Latidos lejanos

Capítulo 61 - Epílogo

Manuela

Nunca imaginé que la palabra hogar pudiera sentirse tan llena, tan tibia, tan nuestra. Alguna vez pensé que el hogar era un punto fijo en el mapa, las paredes donde crecí, los pasillos donde sonaba la risa de Sofi, las calles de Buenos Aires con su ruido constante. Creí que si me alejaba de todo eso, me iba a desdibujar. Pero descubrí que el hogar no es un lugar: es la certeza de estar donde tengo que estar, incluso cuando eso implique atravesar la distancia, la nostalgia y los miedos más profundos.

Madrid ya no me resulta ajena. El idioma es el mismo, pero suena distinto, y durante un tiempo me dolió ese acento que me recordaba que no era de acá. Hoy, en cambio, ese sonido me abraza. Ya no me asusta. Aprendí que el verdadero idioma no está en las palabras, sino en las miradas, en los gestos, en las manos que se buscan sin pensarlo.

Y acá encontré algo que pesa más que cualquier miedo: Miguel. Miguel y su voz rasposa que me dice “buen día, mi amor” como si cada mañana fuera la primera. Miguel con sus ojos grises que me miran como si hubieran esperado toda una vida para volver a encontrarse con los míos. Miguel, que no se rindió ni siquiera cuando todo parecía perdido.

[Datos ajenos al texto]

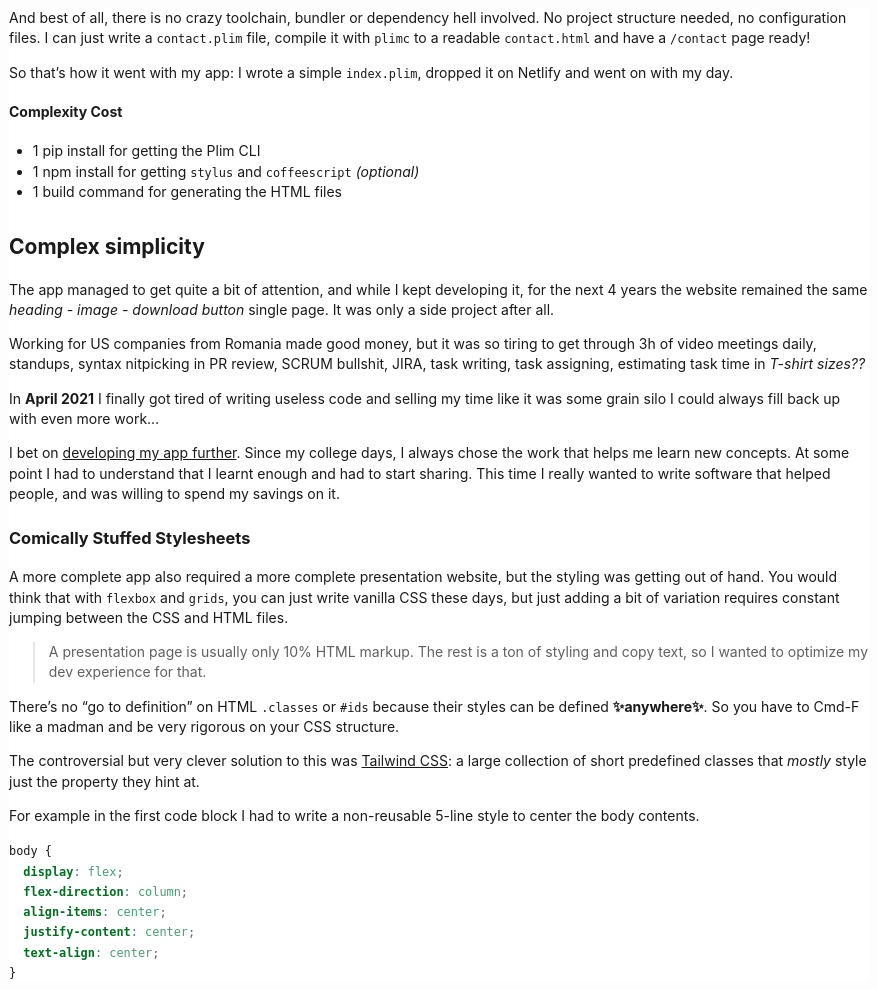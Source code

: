 
And best of all, there is no crazy toolchain, bundler or dependency hell involved. No project structure needed, no configuration files. I can just write a `contact.plim` file, compile it with `plimc` to a readable `contact.html` and have a `/contact` page ready!

So that’s how it went with my app: I wrote a simple `index.plim`, dropped it on Netlify and went on with my day.

#### Complexity Cost
- 1 pip install for getting the Plim CLI
- 1 npm install for getting `stylus` and `coffeescript` *(optional)*
- 1 build command for generating the HTML files

## Complex simplicity

The app managed to get quite a bit of attention, and while I kept developing it, for the next 4 years the website remained the same *heading - image - download button* single page. It was only a side project after all.

Working for US companies from Romania made good money, but it was so tiring to get through 3h of video meetings daily, standups, syntax nitpicking in PR review, SCRUM bullshit, JIRA, task writing, task assigning, estimating task time in *T-shirt sizes??*

In **April 2021** I finally got tired of writing useless code and selling my time like it was some grain silo I could always fill back up with even more work…

I bet on [developing my app further](https://alinpanaitiu.com/blog/journey-to-ddc-on-m1-macs/). Since my college days, I always chose the work that helps me learn new concepts. At some point I had to understand that I learnt enough and had to start sharing. This time I really wanted to write software that helped people, and was willing to spend my savings on it.

### Comically Stuffed Stylesheets

A more complete app also required a more complete presentation website, but the styling was getting out of hand. You would think that with `flexbox` and `grids`, you can just write vanilla CSS these days, but just adding a bit of variation requires constant jumping between the CSS and HTML files.

> A presentation page is usually only 10% HTML markup. The rest is a ton of styling and copy text, so I wanted to optimize my dev experience for that.

There’s no “go to definition” on HTML `.classes` or `#ids` because their styles can be defined **✨anywhere✨**. So you have to Cmd-F like a madman and be very rigorous on your CSS structure.

The controversial but very clever solution to this was [Tailwind CSS](https://tailwindcss.com): a large collection of short predefined classes that *mostly* style just the property they hint at.

For example in the first code block I had to write a non-reusable 5-line style to center the body contents.

```css
body {
  display: flex;
  flex-direction: column;
  align-items: center;
  justify-content: center;
  text-align: center;
}
```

Y también está él: Bautista. El pequeño huracán dulce que me desarmó todos los esquemas. El niño que me mira como si cada día me eligiera de nuevo, que me dice “Manu” con una dulzura que derrite todo lo que alguna vez creí blindado. Ese “Manu” se convirtió en la palabra más hermosa de mi vida. A veces se le escapa un “mamá” bajito, como tanteando si es seguro, y yo lo abrazo fuerte, le acaricio el pelo y le susurro que el nombre no importa, que siempre voy a estar.

Las mañanas comienzan con sus pasos pequeños corriendo hasta nuestra cama. Se sube entre nosotros, se acurruca, y yo lo envuelvo con los brazos mientras Miguel murmura algo inentendible todavía dormido. Esos momentos me devuelven la fe. Me recuerdan que después de tanto dolor, después de tantas noches de lágrimas y dudas, encontramos esta paz.

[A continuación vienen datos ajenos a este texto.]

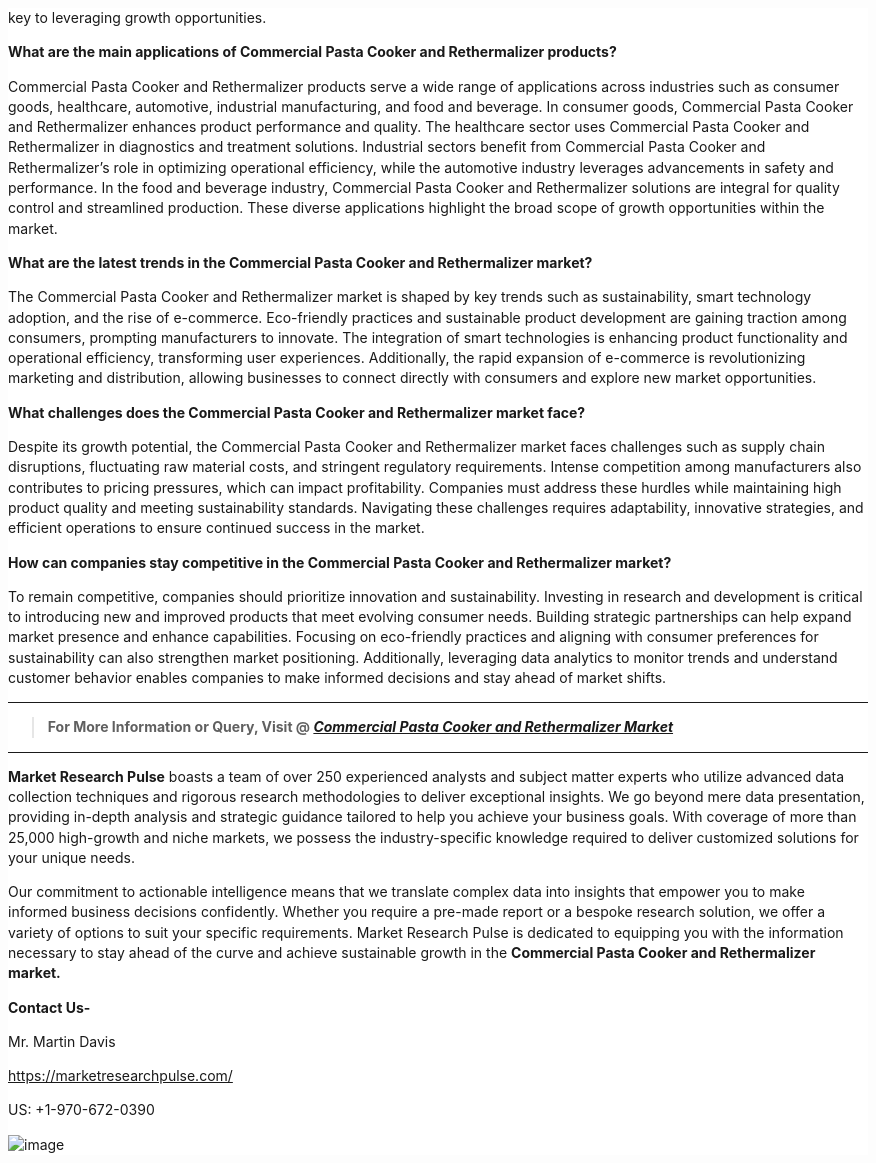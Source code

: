 key to leveraging growth opportunities.</p><p><strong>What are the main applications of Commercial Pasta Cooker and Rethermalizer products?</strong></p><p>Commercial Pasta Cooker and Rethermalizer products serve a wide range of applications across industries such as consumer goods, healthcare, automotive, industrial manufacturing, and food and beverage. In consumer goods, Commercial Pasta Cooker and Rethermalizer enhances product performance and quality. The healthcare sector uses Commercial Pasta Cooker and Rethermalizer in diagnostics and treatment solutions. Industrial sectors benefit from Commercial Pasta Cooker and Rethermalizer&rsquo;s role in optimizing operational efficiency, while the automotive industry leverages advancements in safety and performance. In the food and beverage industry, Commercial Pasta Cooker and Rethermalizer solutions are integral for quality control and streamlined production. These diverse applications highlight the broad scope of growth opportunities within the market.</p><p><strong>What are the latest trends in the Commercial Pasta Cooker and Rethermalizer market?</strong></p><p>The Commercial Pasta Cooker and Rethermalizer market is shaped by key trends such as sustainability, smart technology adoption, and the rise of e-commerce. Eco-friendly practices and sustainable product development are gaining traction among consumers, prompting manufacturers to innovate. The integration of smart technologies is enhancing product functionality and operational efficiency, transforming user experiences. Additionally, the rapid expansion of e-commerce is revolutionizing marketing and distribution, allowing businesses to connect directly with consumers and explore new market opportunities.</p><p><strong>What challenges does the Commercial Pasta Cooker and Rethermalizer market face?</strong></p><p>Despite its growth potential, the Commercial Pasta Cooker and Rethermalizer market faces challenges such as supply chain disruptions, fluctuating raw material costs, and stringent regulatory requirements. Intense competition among manufacturers also contributes to pricing pressures, which can impact profitability. Companies must address these hurdles while maintaining high product quality and meeting sustainability standards. Navigating these challenges requires adaptability, innovative strategies, and efficient operations to ensure continued success in the market.</p><p><strong>How can companies stay competitive in the Commercial Pasta Cooker and Rethermalizer market?</strong></p><p>To remain competitive, companies should prioritize innovation and sustainability. Investing in research and development is critical to introducing new and improved products that meet evolving consumer needs. Building strategic partnerships can help expand market presence and enhance capabilities. Focusing on eco-friendly practices and aligning with consumer preferences for sustainability can also strengthen market positioning. Additionally, leveraging data analytics to monitor trends and understand customer behavior enables companies to make informed decisions and stay ahead of market shifts.</p><hr /><blockquote><p><strong>For More Information or Query, Visit @&nbsp;<em><a href="https://marketresearchpulse.com/report/38012/commercial-pasta-cooker-and-rethermalizer-market?utm_source=Linkedin&utm_medium=0112">Commercial Pasta Cooker and Rethermalizer Market</a></em></strong></p></blockquote><hr /><p><strong>Market Research Pulse</strong> boasts a team of over 250 experienced analysts and subject matter experts who utilize advanced data collection techniques and rigorous research methodologies to deliver exceptional insights. We go beyond mere data presentation, providing in-depth analysis and strategic guidance tailored to help you achieve your business goals. With coverage of more than 25,000 high-growth and niche markets, we possess the industry-specific knowledge required to deliver customized solutions for your unique needs.</p><p>Our commitment to actionable intelligence means that we translate complex data into insights that empower you to make informed business decisions confidently. Whether you require a pre-made report or a bespoke research solution, we offer a variety of options to suit your specific requirements. Market Research Pulse is dedicated to equipping you with the information necessary to stay ahead of the curve and achieve sustainable growth in the <strong>Commercial Pasta Cooker and Rethermalizer market.</strong></p><p><strong>Contact Us-</strong></p><p>Mr. Martin Davis</p><p>https://marketresearchpulse.com/</p><p>US: +1-970-672-0390</p>
![image](https://github.com/user-attachments/assets/29b527b6-5a02-4400-8977-b5c9e23ab0f9)
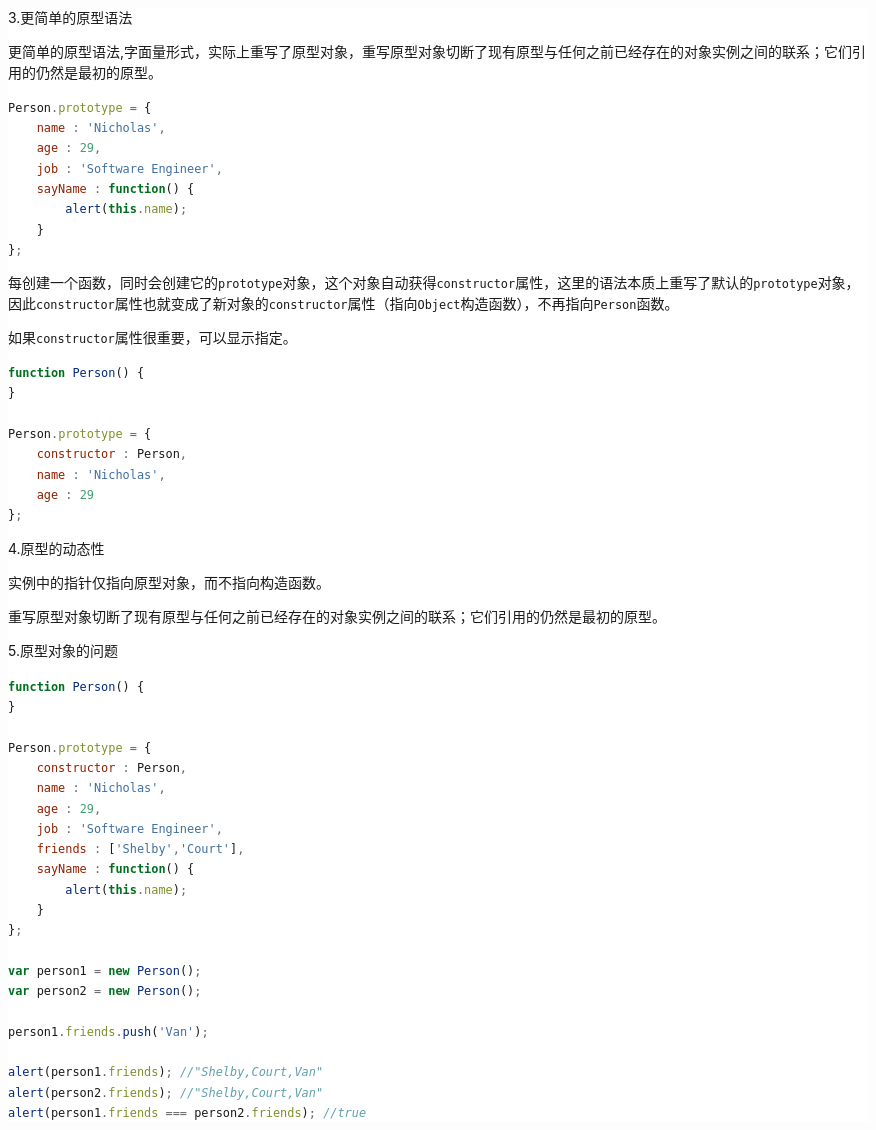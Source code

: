 3.更简单的原型语法

更简单的原型语法,字面量形式，实际上重写了原型对象，重写原型对象切断了现有原型与任何之前已经存在的对象实例之间的联系；它们引用的仍然是最初的原型。

```javascript
Person.prototype = {
    name : 'Nicholas',
    age : 29,
    job : 'Software Engineer',
    sayName : function() {
        alert(this.name);
    }
};
```

每创建一个函数，同时会创建它的`prototype`对象，这个对象自动获得`constructor`属性，这里的语法本质上重写了默认的`prototype`对象，因此`constructor`属性也就变成了新对象的`constructor`属性（指向`Object`构造函数），不再指向`Person`函数。

如果`constructor`属性很重要，可以显示指定。

```javascript
function Person() {
}

Person.prototype = {
    constructor : Person,
    name : 'Nicholas',
    age : 29
};
```

4.原型的动态性

实例中的指针仅指向原型对象，而不指向构造函数。

重写原型对象切断了现有原型与任何之前已经存在的对象实例之间的联系；它们引用的仍然是最初的原型。

5.原型对象的问题

```javascript
function Person() {
}

Person.prototype = {
    constructor : Person,
    name : 'Nicholas',
    age : 29,
    job : 'Software Engineer',
    friends : ['Shelby','Court'],
    sayName : function() {
        alert(this.name);
    }
};

var person1 = new Person();
var person2 = new Person();

person1.friends.push('Van');

alert(person1.friends); //"Shelby,Court,Van"
alert(person2.friends); //"Shelby,Court,Van"
alert(person1.friends === person2.friends); //true
```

Los domingos son nuestros rituales. Cocinamos juntos, aunque Miguel suele quemar el pan y Bautista se ríe tanto que termina con harina en la nariz. Ponemos música, bailamos en el living, y siento que todo se acomoda. No hacen falta grandes gestos. Lo extraordinario se esconde en lo cotidiano: en reírnos mientras nos lavamos los dientes juntos, en quedarnos en silencio sin que ese silencio pese, en cruzarnos la mirada en medio de la rutina y saber que ahí está todo.

A veces lloro en silencio. No de tristeza, sino de alivio. Porque costó llegar hasta acá. Porque hubo momentos en los que creí que no lo lograríamos. Porque estuvimos a punto de rompernos sin remedio. Y sin embargo, entendimos que amar no era aferrarse con miedo, sino elegirse con valentía. Nos elegimos sin miedo. Y eso lo cambió todo.

Volví a atender pacientes. Lo hago desde este departamento que ya siento hogar, con la computadora sobre la mesa y la taza de café humeando al lado. Algunos días la nostalgia me atraviesa. Me falta mi gente, me faltan mis calles. Pero entonces él aparece, Miguel, con sus ojos grises clavados en mí, y me recuerda por qué elegí quedarme. Por qué valía la pena empezar de nuevo.

En esta ciudad, en este departamento que late con nuestras voces y nuestras risas, entendí algo que me costó años aceptar: el hogar no es donde nacés, sino donde aprendés a respirar sin miedo.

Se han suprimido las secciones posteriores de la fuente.